But it seems sadly appropriate that a career so crowded with unexpected brilliance, so delayed and then interrupted by struggle, would end in such a low-key environment.

This resort-city indifference translated to the tepid scene outside the Cardinals' complex, where Friday's news conference attracted a dozen or so scattered looky-loos. Inside, a who's-who of Phoenix-area media members gathered in a respects-paying exercise with Warner. No tough questions were launched. No tricky agenda was proposed. Sure, this was a retirement event, but how could anything like that transpire under any circumstances when the star of the day was one of the most stand-up guys in professional sports?

Warner strolled into the conference room behind the franchise's ownership royalty and his own family. After thanking God, Warner brought his wife, Brenda, and their seven kids up for a public moment that rang every bit as true as one of his perfectly timed seam-route deliveries.

There were no overdue regrets or apologies to be issued. No performance-enhancing history to own. This was just Kurt Warner, whose career stat line -- gaudy during the golden years -- was complete anathema to how he lives his life.

For the record, there was no declared 99-percent chance that it was the sunset Warner would be riding into.

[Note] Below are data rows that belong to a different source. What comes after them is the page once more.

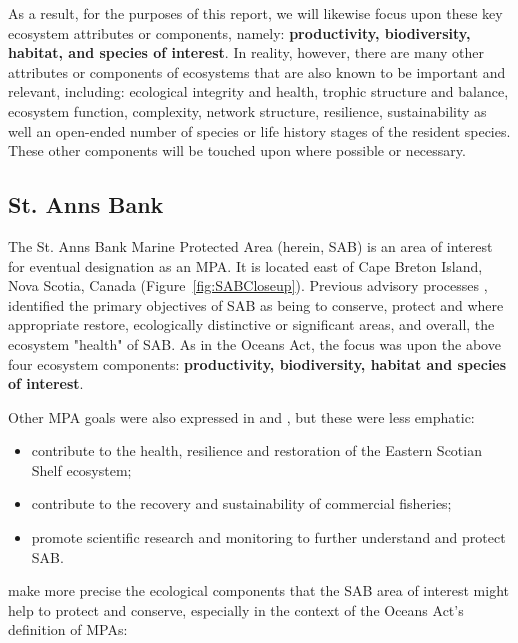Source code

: \documentclass[letterpaper,portrait,11pt]{scrartcl}
\numberwithin{equation}{section}    %
\numberwithin{figure}{section}    %
\numberwithin{table}{section}       %
\begin{document}
As a result, for the purposes of this report, we will likewise focus upon these key ecosystem attributes or components, namely: \textbf{productivity, biodiversity, habitat, and  species of interest}. In reality, however, there are many other attributes or components of ecosystems that are also known to be important and relevant, including: ecological integrity and health, trophic structure and balance, ecosystem function, complexity, network structure, resilience, sustainability as well an open-ended number of species or life history stages of the resident species. These other components will be touched upon where possible or necessary. 

\subsection{St. Anns Bank}
The St. Anns Bank Marine Protected Area (herein, SAB) is an area of interest for eventual designation as an MPA. It is located east of Cape Breton Island, Nova Scotia, Canada (Figure~\ref{fig:SABCloseup}). Previous advisory processes \parencites{DFO:2012:conservation, Kenchington:2013:sab}, identified the primary objectives of SAB as being to conserve, protect and where appropriate restore, ecologically distinctive or significant areas, and overall, the ecosystem "health" of SAB. As in the Oceans Act, the focus was upon the above four ecosystem components: \textbf{productivity, biodiversity, habitat and species of interest}.

Other MPA goals were also expressed in \textcite{DFO:2012:conservation} and \textcite{Kenchington:2013:sab}, but these were less emphatic:

\begin{itemize}
	\item contribute to the health, resilience and restoration of the Eastern Scotian Shelf ecosystem;
	\item contribute to the recovery and sustainability of commercial fisheries; 
	\item promote scientific research and monitoring to further understand and protect SAB.
\end{itemize}

\textcite{Ford:2013:sab} make more precise the ecological components that the SAB area of interest might help to protect and conserve, especially in the context of the Oceans Act's definition of MPAs:
\end{document}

He said he's gone and -- because he's Kurt Warner -- everyone probably believed him.

"I don't think about playing another game," he said. "There's no question in my mind that I'm doing what I want to do. I don't worry one bit about looking back and wishing that I'd played longer."

That should be a lesson for some dude in Mississippi and a message of professional comfort for Leinart.

Anyway, as local radio talk shows, a bit of bar-stool gossip and a smidgen of barbershop chatter focused on the potential doom in losing Warner and taking on Leinart, Warner took his first step toward another life.

With his family on top of the priority list, Warner said he'd continue pursuing efforts in the ministry, do some writing and attempt to keep a hand in football. The deft precision with which he handled the news conference would seem to make him a natural as an analyst on TV.

So, in five years, the pundits will reconvene on the matter of Warner's Hall of Fame worthiness.

"That's for somebody else to decide," Warner said.

When the subject of how he wanted to be remembered was raised (by him), Warner retreated to the improbability of his story.

"I want people to remember that anything is possible."

That's good advice for Cardinals fans ... and even better for Matt Leinart.